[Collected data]
● ● ●

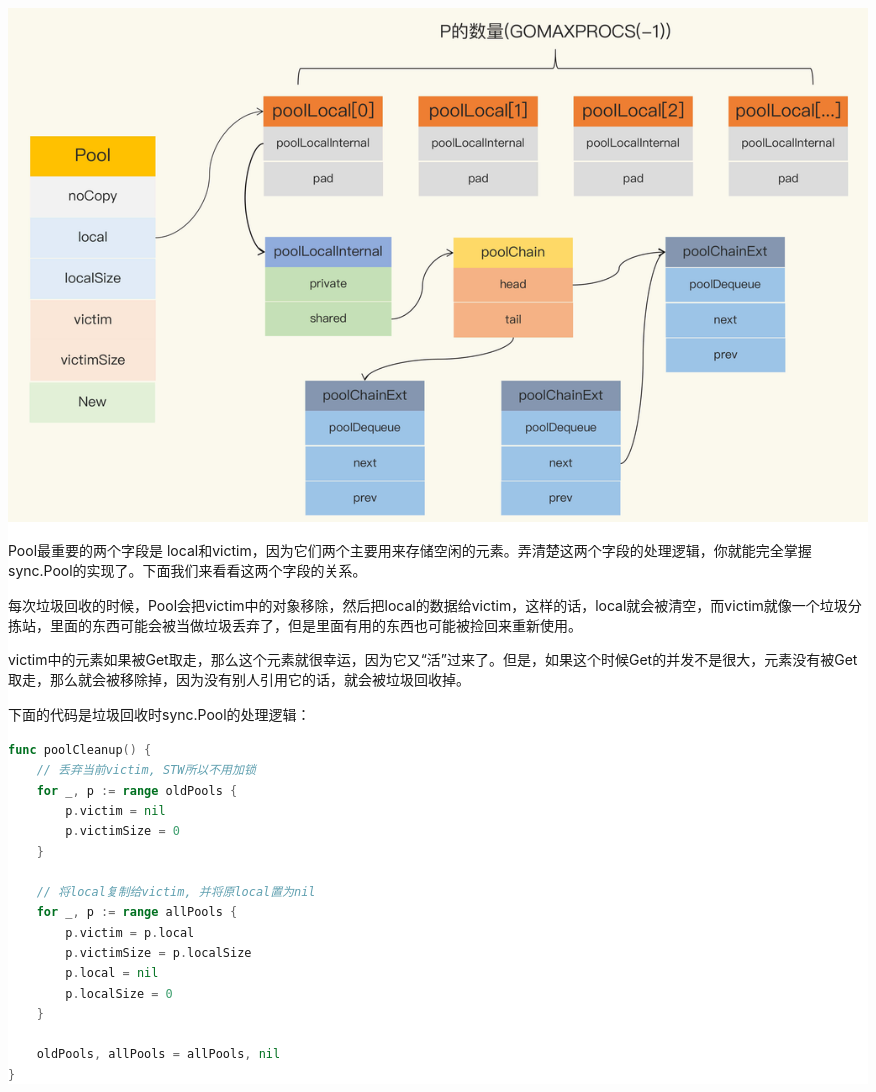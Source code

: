 ![](images/301716/f4003704663ea081230760098f8af696.jpg)

Pool最重要的两个字段是 local和victim，因为它们两个主要用来存储空闲的元素。弄清楚这两个字段的处理逻辑，你就能完全掌握sync.Pool的实现了。下面我们来看看这两个字段的关系。

每次垃圾回收的时候，Pool会把victim中的对象移除，然后把local的数据给victim，这样的话，local就会被清空，而victim就像一个垃圾分拣站，里面的东西可能会被当做垃圾丢弃了，但是里面有用的东西也可能被捡回来重新使用。

victim中的元素如果被Get取走，那么这个元素就很幸运，因为它又“活”过来了。但是，如果这个时候Get的并发不是很大，元素没有被Get取走，那么就会被移除掉，因为没有别人引用它的话，就会被垃圾回收掉。

下面的代码是垃圾回收时sync.Pool的处理逻辑：

```go
func poolCleanup() {
    // 丢弃当前victim, STW所以不用加锁
    for _, p := range oldPools {
        p.victim = nil
        p.victimSize = 0
    }

    // 将local复制给victim, 并将原local置为nil
    for _, p := range allPools {
        p.victim = p.local
        p.victimSize = p.localSize
        p.local = nil
        p.localSize = 0
    }

    oldPools, allPools = allPools, nil
}
```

● ● ●

Find the string "oldPools" in the data. Report each line it appears in.

    for _, p := range oldPools {
    oldPools, allPools = allPools, nil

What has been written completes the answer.